112 points | by hauntsaninja 4 days ago

6 comments

hauntsaninja 4 days ago
git bisect works great for tracking down regressions, but relies on the bug presenting deterministically. But what if the bug is non-deterministic? Or worse, your behaviour was always non-deterministic, but something has changed, e.g. your tests went from somewhat flaky to very flaky.
In addition to the repo linked in the title, I also wrote up a little bit of the math behind it here: https://hauntsaninja.github.io/git_bayesect.html
[-]
- ajb 14 minutes ago
  Nice! I implemented a similar thing a while back: https://github.com/Ealdwulf/BBChop
  I'm going to have to check out how you got linear time with Shannon entropy, because I used Renyi entropy to do that, to make the algebra easier.
  It's also possible to do it over the DAG, rather than a linear history - although that makes the code a lot more complicated. Unfortunately there doesn't seem to be a linear time cumulative sum algorithm over dags, so it's super linear in some cases.
- Myrmornis 2 hours ago
  This is really cool! Is there an alternative way of thinking about it involving a hidden markov model, looking for a change in value of an unknown latent P(fail)? Or does your approach end up being similar to whatever the appropriate Bayesian approach to the HMM would be?
supermdguy 3 days ago
Okay this is really fun and mathematically satisfying. Could even be useful for tough bugs that are technically deterministic, but you might not have precise reproduction steps.
Does it support running a test multiple times to get a probability for a single commit instead of just pass/fail?

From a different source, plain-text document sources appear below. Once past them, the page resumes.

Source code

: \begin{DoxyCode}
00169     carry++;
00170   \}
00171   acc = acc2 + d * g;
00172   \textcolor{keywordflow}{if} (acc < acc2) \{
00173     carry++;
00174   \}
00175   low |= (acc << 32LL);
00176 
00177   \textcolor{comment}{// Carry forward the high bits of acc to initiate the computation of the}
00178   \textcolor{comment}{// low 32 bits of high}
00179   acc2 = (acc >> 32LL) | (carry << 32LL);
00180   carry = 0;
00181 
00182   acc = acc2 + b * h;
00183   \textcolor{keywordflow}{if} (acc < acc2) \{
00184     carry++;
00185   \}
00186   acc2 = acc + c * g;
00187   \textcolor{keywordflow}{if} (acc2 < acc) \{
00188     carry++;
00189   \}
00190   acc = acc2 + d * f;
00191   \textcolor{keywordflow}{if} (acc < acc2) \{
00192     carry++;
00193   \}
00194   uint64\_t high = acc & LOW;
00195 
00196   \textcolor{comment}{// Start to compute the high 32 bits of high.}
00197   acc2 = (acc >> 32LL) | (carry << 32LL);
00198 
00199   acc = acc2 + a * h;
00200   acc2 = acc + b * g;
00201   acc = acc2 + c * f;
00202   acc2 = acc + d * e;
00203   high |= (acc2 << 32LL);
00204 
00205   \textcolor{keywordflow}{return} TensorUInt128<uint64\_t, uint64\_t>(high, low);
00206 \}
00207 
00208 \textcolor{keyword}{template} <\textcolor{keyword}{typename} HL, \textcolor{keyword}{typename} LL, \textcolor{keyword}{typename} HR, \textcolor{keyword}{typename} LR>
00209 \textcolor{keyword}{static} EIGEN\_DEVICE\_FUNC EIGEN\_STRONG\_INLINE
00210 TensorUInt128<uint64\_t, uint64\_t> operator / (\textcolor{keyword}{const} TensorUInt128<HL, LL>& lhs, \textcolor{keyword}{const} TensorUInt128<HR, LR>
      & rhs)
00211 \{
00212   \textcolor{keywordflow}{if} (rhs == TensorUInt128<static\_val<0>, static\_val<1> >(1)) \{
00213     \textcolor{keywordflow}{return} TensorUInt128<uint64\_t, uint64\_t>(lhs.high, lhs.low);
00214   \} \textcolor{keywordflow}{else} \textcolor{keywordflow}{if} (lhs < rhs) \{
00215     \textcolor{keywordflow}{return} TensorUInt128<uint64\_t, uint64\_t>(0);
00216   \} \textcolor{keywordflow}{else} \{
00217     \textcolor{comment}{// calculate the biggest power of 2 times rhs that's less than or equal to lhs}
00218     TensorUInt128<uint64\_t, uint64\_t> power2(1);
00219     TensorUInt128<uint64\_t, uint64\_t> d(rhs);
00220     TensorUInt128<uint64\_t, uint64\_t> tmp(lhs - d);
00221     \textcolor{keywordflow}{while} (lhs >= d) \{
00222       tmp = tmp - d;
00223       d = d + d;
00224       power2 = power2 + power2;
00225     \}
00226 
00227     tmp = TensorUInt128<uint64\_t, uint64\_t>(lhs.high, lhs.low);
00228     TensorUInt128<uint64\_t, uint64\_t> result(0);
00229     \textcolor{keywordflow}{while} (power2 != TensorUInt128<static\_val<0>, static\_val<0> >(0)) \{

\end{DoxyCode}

I guess you’d also need to take into account the number of trials to update the Beta properly.
[-]
- hauntsaninja 3 days ago
  Yay, I had fun with it too!
  IIUC the way you'd do that right now is just repeatedly recording the individual observations on a single commit, which effectively gives it a probability + the number of trials to do the Beta update. I don't yet have a CLI entrypoint to record a batch observation of (probability, num_trials), but it would be easy to add one
  But ofc part of the magic is that git_bayesect's commit selection tells you how to be maximally sample efficient, so you'd only want to do a batch record if your test has high constant overhead
  [-]
  - __s 49 minutes ago
    recompiling can be high constant overhead
    [-]
    - ajb 6 minutes ago
      In theory, the algorithm could deal with that by choosing the commit at each step, which gives the best expected information gain; divided by expected test time. In most cases it would be more efficient just to cache the compiled output though.

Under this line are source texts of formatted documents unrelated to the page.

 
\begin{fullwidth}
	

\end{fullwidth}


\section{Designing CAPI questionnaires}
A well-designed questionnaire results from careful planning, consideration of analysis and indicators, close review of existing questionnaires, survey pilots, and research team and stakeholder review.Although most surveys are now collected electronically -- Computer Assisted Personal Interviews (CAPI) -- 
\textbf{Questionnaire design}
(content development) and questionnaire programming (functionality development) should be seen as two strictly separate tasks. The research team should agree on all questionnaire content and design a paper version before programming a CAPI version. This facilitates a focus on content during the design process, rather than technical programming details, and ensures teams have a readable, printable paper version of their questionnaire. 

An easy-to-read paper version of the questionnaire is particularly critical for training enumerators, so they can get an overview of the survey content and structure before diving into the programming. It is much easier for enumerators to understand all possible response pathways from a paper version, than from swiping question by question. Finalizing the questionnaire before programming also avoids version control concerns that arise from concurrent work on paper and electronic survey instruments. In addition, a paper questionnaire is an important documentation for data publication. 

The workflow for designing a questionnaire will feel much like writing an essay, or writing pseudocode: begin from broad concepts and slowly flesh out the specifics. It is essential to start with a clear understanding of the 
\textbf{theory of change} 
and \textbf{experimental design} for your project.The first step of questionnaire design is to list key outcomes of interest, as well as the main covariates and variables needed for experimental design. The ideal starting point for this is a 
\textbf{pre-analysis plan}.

SugarReflex 33 minutes ago
I hope this comment is not out of place, but I am wondering what the application for all this is? How can this help us or what does it teach us or help us prove? I am asking out of genuine curiosity as I barely understand it but I believe it has something to do with probability.
[-]
- Retr0id 14 minutes ago
  If you're git bisecting a flakey test, normally your only option is to run the test many times until you're ~certain it's either flakey or not flakey. If your test suite is slow, this can take a long time.

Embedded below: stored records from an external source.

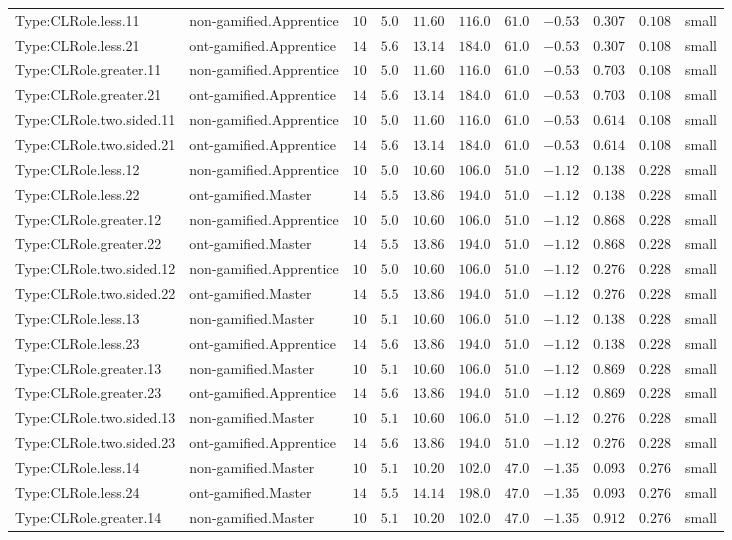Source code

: \documentclass[6pt,a4paper]{article}
\begin{document}
{\begin{longtable}{llrrrrrrrrl}
Type:CLRole.less.11&non-gamified.Apprentice&$10$&$5.0$&$11.60$&$116.0$&$ 61.0$&$-0.53$&$0.307$&$0.108$&small\tabularnewline
Type:CLRole.less.21&ont-gamified.Apprentice&$14$&$5.6$&$13.14$&$184.0$&$ 61.0$&$-0.53$&$0.307$&$0.108$&small\tabularnewline
Type:CLRole.greater.11&non-gamified.Apprentice&$10$&$5.0$&$11.60$&$116.0$&$ 61.0$&$-0.53$&$0.703$&$0.108$&small\tabularnewline
Type:CLRole.greater.21&ont-gamified.Apprentice&$14$&$5.6$&$13.14$&$184.0$&$ 61.0$&$-0.53$&$0.703$&$0.108$&small\tabularnewline
Type:CLRole.two.sided.11&non-gamified.Apprentice&$10$&$5.0$&$11.60$&$116.0$&$ 61.0$&$-0.53$&$0.614$&$0.108$&small\tabularnewline
Type:CLRole.two.sided.21&ont-gamified.Apprentice&$14$&$5.6$&$13.14$&$184.0$&$ 61.0$&$-0.53$&$0.614$&$0.108$&small\tabularnewline
Type:CLRole.less.12&non-gamified.Apprentice&$10$&$5.0$&$10.60$&$106.0$&$ 51.0$&$-1.12$&$0.138$&$0.228$&small\tabularnewline
Type:CLRole.less.22&ont-gamified.Master&$14$&$5.5$&$13.86$&$194.0$&$ 51.0$&$-1.12$&$0.138$&$0.228$&small\tabularnewline
Type:CLRole.greater.12&non-gamified.Apprentice&$10$&$5.0$&$10.60$&$106.0$&$ 51.0$&$-1.12$&$0.868$&$0.228$&small\tabularnewline
Type:CLRole.greater.22&ont-gamified.Master&$14$&$5.5$&$13.86$&$194.0$&$ 51.0$&$-1.12$&$0.868$&$0.228$&small\tabularnewline
Type:CLRole.two.sided.12&non-gamified.Apprentice&$10$&$5.0$&$10.60$&$106.0$&$ 51.0$&$-1.12$&$0.276$&$0.228$&small\tabularnewline
Type:CLRole.two.sided.22&ont-gamified.Master&$14$&$5.5$&$13.86$&$194.0$&$ 51.0$&$-1.12$&$0.276$&$0.228$&small\tabularnewline
Type:CLRole.less.13&non-gamified.Master&$10$&$5.1$&$10.60$&$106.0$&$ 51.0$&$-1.12$&$0.138$&$0.228$&small\tabularnewline
Type:CLRole.less.23&ont-gamified.Apprentice&$14$&$5.6$&$13.86$&$194.0$&$ 51.0$&$-1.12$&$0.138$&$0.228$&small\tabularnewline
Type:CLRole.greater.13&non-gamified.Master&$10$&$5.1$&$10.60$&$106.0$&$ 51.0$&$-1.12$&$0.869$&$0.228$&small\tabularnewline
Type:CLRole.greater.23&ont-gamified.Apprentice&$14$&$5.6$&$13.86$&$194.0$&$ 51.0$&$-1.12$&$0.869$&$0.228$&small\tabularnewline
Type:CLRole.two.sided.13&non-gamified.Master&$10$&$5.1$&$10.60$&$106.0$&$ 51.0$&$-1.12$&$0.276$&$0.228$&small\tabularnewline
Type:CLRole.two.sided.23&ont-gamified.Apprentice&$14$&$5.6$&$13.86$&$194.0$&$ 51.0$&$-1.12$&$0.276$&$0.228$&small\tabularnewline
Type:CLRole.less.14&non-gamified.Master&$10$&$5.1$&$10.20$&$102.0$&$ 47.0$&$-1.35$&$0.093$&$0.276$&small\tabularnewline
Type:CLRole.less.24&ont-gamified.Master&$14$&$5.5$&$14.14$&$198.0$&$ 47.0$&$-1.35$&$0.093$&$0.276$&small\tabularnewline
Type:CLRole.greater.14&non-gamified.Master&$10$&$5.1$&$10.20$&$102.0$&$ 47.0$&$-1.35$&$0.912$&$0.276$&small\tabularnewline

\end{longtable}}
\end{document}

  One way to think about the tool presented is that it minimizes the number of times you'd need to run your test suite, to locate the bad commit.
- augusto-moura 26 minutes ago
  The writeup [1] linked on the README has examples and a better explanation
  [1]: https://hauntsaninja.github.io/git_bayesect.html
- curuinor 26 minutes ago
  Bayesian inference is, to be overly simple, a way to write probabilistic if-statements and fit them from data. The "if" statement in this case is "if the bug is there...", and of course it's often the case that in actual software that if statement is probabilistic in nature. This thing does git bisect with a flaky bug with bayesian inference handling the flakiness to get you a decent estimate of where the bug is in the git history. It seems to be usable, or at least as usable as a Show HN thingy is expected to be.
Retr0id 2 hours ago
Super cool!
A related situation I was in recently was where I was trying to bisect a perf regression, but the benchmarks themselves were quite noisy, making it hard to tell whether I was looking at a "good" vs "bad" commit without repeated trials (in practice I just did repeats).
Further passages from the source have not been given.